Last Friday was our second court date and we received an email that basically said "not today, maybe tomorrow".  Today we received a phone call that said "not today, maybe tomorrow".

So I've been thinking a lot about passover, Jesus' last week, our redemption, our adoption and how ONE DAY HE WILL RETURN FOR US!

You see God has used this adoption journey to reveal so much about MY adoption.  I was broken when He payed the ultimate price, His life, to redeem me.  He never gives up on me!  God made me a joint heir with Jesus  (Seriously? ME? Joint heir with Jesus?) through adoption.

I love our daughter so much that I am willing to fight for her, if it comes to that.  I would NEVER give up on her.  How much more does he love me?  He died for me!

Jesus' last week in this life was hard, but He stayed focused.  He "finished well".  There are times that I just want to have a BIG ol' pity party.  Nobody deserved a pity party more that Jesus, but He didn't waste His time or energy with that.  He stayed focused on the Father and His plan.

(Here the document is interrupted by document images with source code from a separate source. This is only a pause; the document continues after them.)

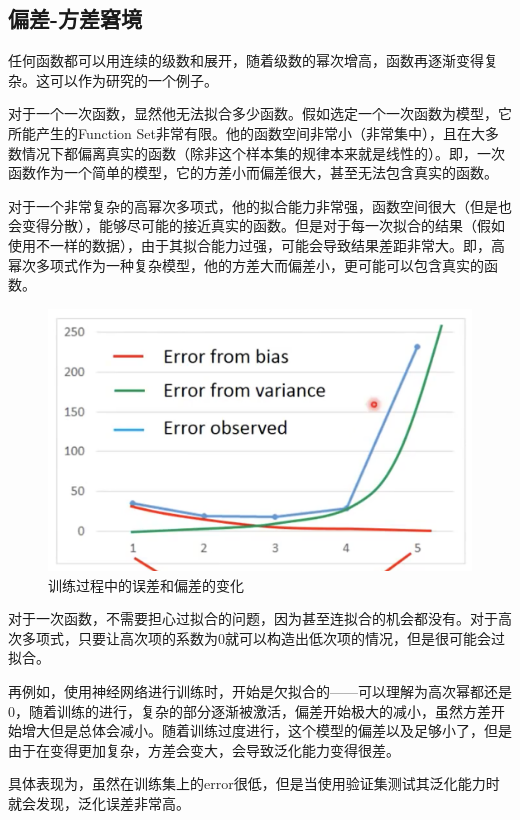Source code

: \documentclass[12pt, letterpaper]{article}
\begin{document}
\subsection{偏差-方差窘境}
任何函数都可以用连续的级数和展开，随着级数的幂次增高，函数再逐渐变得复杂。这可以作为研究的一个例子。

对于一个一次函数，显然他无法拟合多少函数。假如选定一个一次函数为模型，它所能产生的Function Set非常有限。他的函数空间非常小（非常集中），且在大多数情况下都偏离真实的函数（除非这个样本集的规律本来就是线性的）。即，一次函数作为一个简单的模型，它的方差小而偏差很大，甚至无法包含真实的函数。

对于一个非常复杂的高幂次多项式，他的拟合能力非常强，函数空间很大（但是也会变得分散），能够尽可能的接近真实的函数。但是对于每一次拟合的结果（假如使用不一样的数据），由于其拟合能力过强，可能会导致结果差距非常大。即，高幂次多项式作为一种复杂模型，他的方差大而偏差小，更可能可以包含真实的函数。


\begin{figure}
\centering
\includegraphics[scale=0.2]{BV.png}
\caption{训练过程中的误差和偏差的变化}
\end{figure}

对于一次函数，不需要担心过拟合的问题，因为甚至连拟合的机会都没有。对于高次多项式，只要让高次项的系数为0就可以构造出低次项的情况，但是很可能会过拟合。

再例如，使用神经网络进行训练时，开始是欠拟合的——可以理解为高次幂都还是0，随着训练的进行，复杂的部分逐渐被激活，偏差开始极大的减小，虽然方差开始增大但是总体会减小。随着训练过度进行，这个模型的偏差以及足够小了，但是由于在变得更加复杂，方差会变大，会导致泛化能力变得很差。

具体表现为，虽然在训练集上的error很低，但是当使用验证集测试其泛化能力时就会发现，泛化误差非常高。
\end{document}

On our first trip to Ethiopia, we spent our time showing our daughter how much we love her.  When we had to leave, she understood that we were going to prepare a place for her and we would be back to bring her home.  Sound familiar?  I worry that if too much time passes she will wonder if we ARE coming back for her.  Do I ever wonder if Jesus IS coming back for me?  Will He take me home to a place He has prepared for me?  I know He will.  I don't know when and there are days that I wish it was NOW, but I really don't question that He WILL return.  I don't think she does either.  She knows we will be back for her.  She would like it to be today, but she does know that we will return.

ONE DAY HE'S COMING! OH GLORIOUS DAY!